### Exercise directions
From the line that contains "Text before the float in its own paragraph." to the last line of the data, every line is to be transcribed exactly; no other line is to be included.

(Extracted data entries)
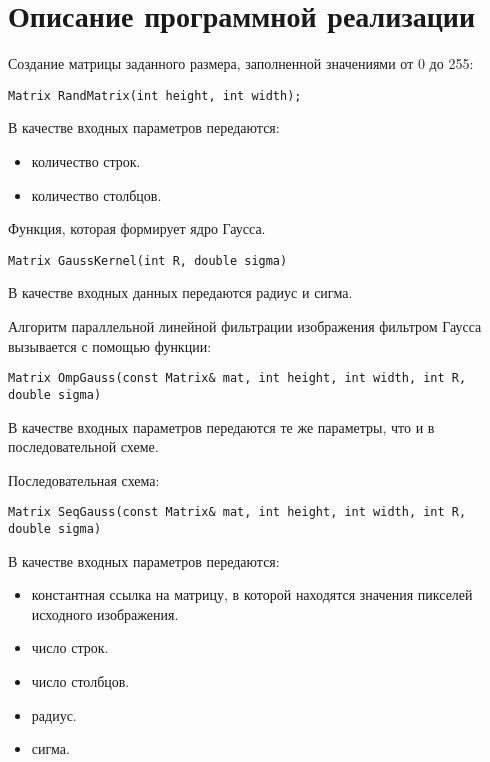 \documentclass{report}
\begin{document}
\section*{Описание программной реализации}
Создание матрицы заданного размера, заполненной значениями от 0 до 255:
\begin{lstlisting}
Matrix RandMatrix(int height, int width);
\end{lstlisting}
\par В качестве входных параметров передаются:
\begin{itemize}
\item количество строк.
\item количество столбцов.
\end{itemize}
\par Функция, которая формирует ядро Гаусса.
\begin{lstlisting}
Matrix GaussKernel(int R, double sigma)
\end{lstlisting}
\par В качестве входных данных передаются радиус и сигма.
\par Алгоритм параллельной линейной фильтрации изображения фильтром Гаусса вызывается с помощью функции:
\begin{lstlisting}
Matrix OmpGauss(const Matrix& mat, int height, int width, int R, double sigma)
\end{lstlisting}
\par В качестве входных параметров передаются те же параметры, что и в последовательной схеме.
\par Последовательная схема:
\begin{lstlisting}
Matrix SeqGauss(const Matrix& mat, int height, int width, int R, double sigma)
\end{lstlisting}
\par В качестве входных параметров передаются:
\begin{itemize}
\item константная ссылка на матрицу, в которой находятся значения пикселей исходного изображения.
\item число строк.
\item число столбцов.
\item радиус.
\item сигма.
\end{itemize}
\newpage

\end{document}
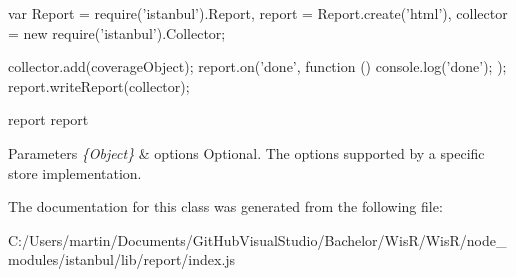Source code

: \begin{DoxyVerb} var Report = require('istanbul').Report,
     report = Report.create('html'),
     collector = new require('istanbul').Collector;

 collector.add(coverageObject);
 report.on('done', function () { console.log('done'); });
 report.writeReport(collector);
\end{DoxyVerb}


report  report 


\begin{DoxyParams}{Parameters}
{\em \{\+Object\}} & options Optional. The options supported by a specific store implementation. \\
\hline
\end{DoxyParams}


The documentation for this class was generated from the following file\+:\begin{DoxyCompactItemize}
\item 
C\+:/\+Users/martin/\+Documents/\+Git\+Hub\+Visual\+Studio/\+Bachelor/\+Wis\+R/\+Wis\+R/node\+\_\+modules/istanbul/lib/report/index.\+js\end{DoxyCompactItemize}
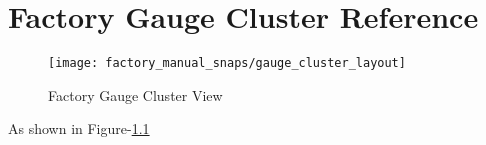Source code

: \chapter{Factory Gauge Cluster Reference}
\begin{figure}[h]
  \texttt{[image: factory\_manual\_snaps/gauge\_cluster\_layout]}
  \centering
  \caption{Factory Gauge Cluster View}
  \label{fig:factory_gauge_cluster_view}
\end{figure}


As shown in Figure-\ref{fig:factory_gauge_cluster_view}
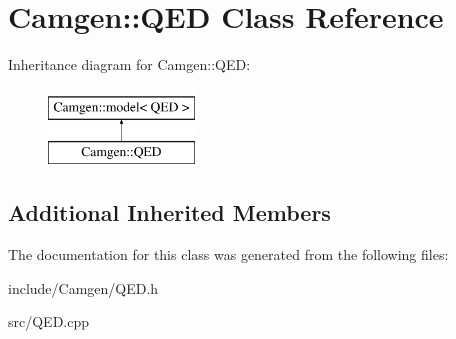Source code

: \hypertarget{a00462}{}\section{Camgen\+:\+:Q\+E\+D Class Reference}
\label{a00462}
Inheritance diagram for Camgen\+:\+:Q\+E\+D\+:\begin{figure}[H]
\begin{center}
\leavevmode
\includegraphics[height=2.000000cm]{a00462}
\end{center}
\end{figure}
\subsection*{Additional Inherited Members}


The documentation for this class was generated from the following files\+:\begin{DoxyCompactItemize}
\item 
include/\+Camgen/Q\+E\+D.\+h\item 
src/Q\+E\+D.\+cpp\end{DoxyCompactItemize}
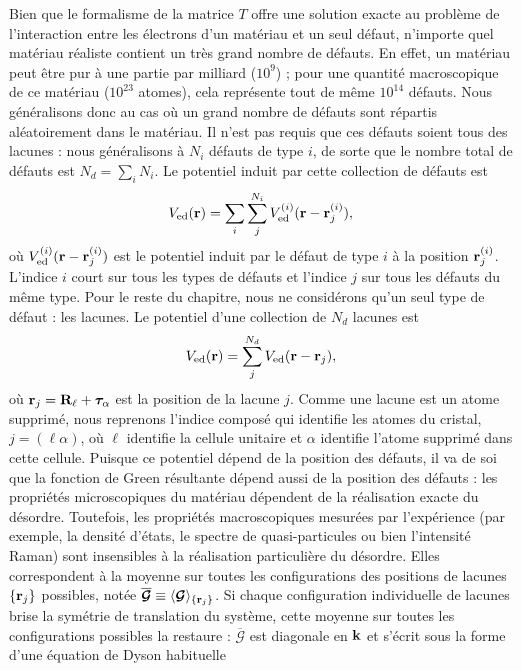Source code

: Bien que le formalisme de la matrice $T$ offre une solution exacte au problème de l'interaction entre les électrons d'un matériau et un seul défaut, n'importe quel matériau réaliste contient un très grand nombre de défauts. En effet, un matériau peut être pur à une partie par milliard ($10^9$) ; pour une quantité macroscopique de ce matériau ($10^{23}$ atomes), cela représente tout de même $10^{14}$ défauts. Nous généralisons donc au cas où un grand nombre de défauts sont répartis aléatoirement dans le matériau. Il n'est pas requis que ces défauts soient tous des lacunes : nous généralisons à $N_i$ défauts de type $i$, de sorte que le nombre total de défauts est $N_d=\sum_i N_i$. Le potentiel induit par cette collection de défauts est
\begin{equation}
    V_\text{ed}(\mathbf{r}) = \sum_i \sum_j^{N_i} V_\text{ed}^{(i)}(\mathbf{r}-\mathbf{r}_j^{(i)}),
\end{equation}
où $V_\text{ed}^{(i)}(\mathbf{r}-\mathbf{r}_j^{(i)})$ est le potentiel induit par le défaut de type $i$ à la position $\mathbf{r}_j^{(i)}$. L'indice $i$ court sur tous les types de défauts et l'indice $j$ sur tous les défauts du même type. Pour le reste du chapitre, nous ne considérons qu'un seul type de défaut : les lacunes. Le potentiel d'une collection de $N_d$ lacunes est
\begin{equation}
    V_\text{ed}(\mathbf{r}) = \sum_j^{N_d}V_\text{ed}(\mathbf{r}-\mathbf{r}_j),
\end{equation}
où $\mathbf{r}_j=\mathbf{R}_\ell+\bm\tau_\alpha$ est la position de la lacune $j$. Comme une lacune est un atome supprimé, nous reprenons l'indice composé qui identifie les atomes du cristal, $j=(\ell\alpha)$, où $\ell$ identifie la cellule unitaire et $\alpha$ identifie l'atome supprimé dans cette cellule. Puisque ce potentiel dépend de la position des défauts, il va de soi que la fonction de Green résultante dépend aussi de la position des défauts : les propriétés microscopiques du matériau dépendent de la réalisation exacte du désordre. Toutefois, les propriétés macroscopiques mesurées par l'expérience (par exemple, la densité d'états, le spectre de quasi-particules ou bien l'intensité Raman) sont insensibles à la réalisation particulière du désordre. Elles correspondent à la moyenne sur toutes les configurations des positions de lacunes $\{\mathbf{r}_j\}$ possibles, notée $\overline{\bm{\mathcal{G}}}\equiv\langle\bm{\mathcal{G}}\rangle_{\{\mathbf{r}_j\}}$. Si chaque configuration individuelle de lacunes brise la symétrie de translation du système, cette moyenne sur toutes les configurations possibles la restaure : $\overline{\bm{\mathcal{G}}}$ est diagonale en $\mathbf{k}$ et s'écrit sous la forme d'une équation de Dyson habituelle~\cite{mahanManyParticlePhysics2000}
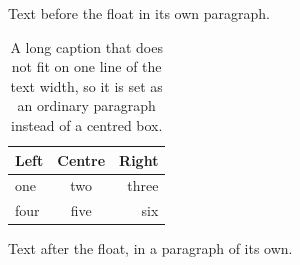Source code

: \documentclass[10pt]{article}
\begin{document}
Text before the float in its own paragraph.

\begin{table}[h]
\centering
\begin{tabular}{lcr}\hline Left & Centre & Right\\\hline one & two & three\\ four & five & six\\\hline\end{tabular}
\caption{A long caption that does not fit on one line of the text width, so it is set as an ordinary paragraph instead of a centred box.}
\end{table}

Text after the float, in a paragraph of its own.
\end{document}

### Task result
Text before the float in its own paragraph.

\begin{table}[h]
\centering
\begin{tabular}{lcr}\hline Left & Centre & Right\\\hline one & two & three\\ four & five & six\\\hline\end{tabular}
\caption{A long caption that does not fit on one line of the text width, so it is set as an ordinary paragraph instead of a centred box.}
\end{table}

Text after the float, in a paragraph of its own.
\end{document}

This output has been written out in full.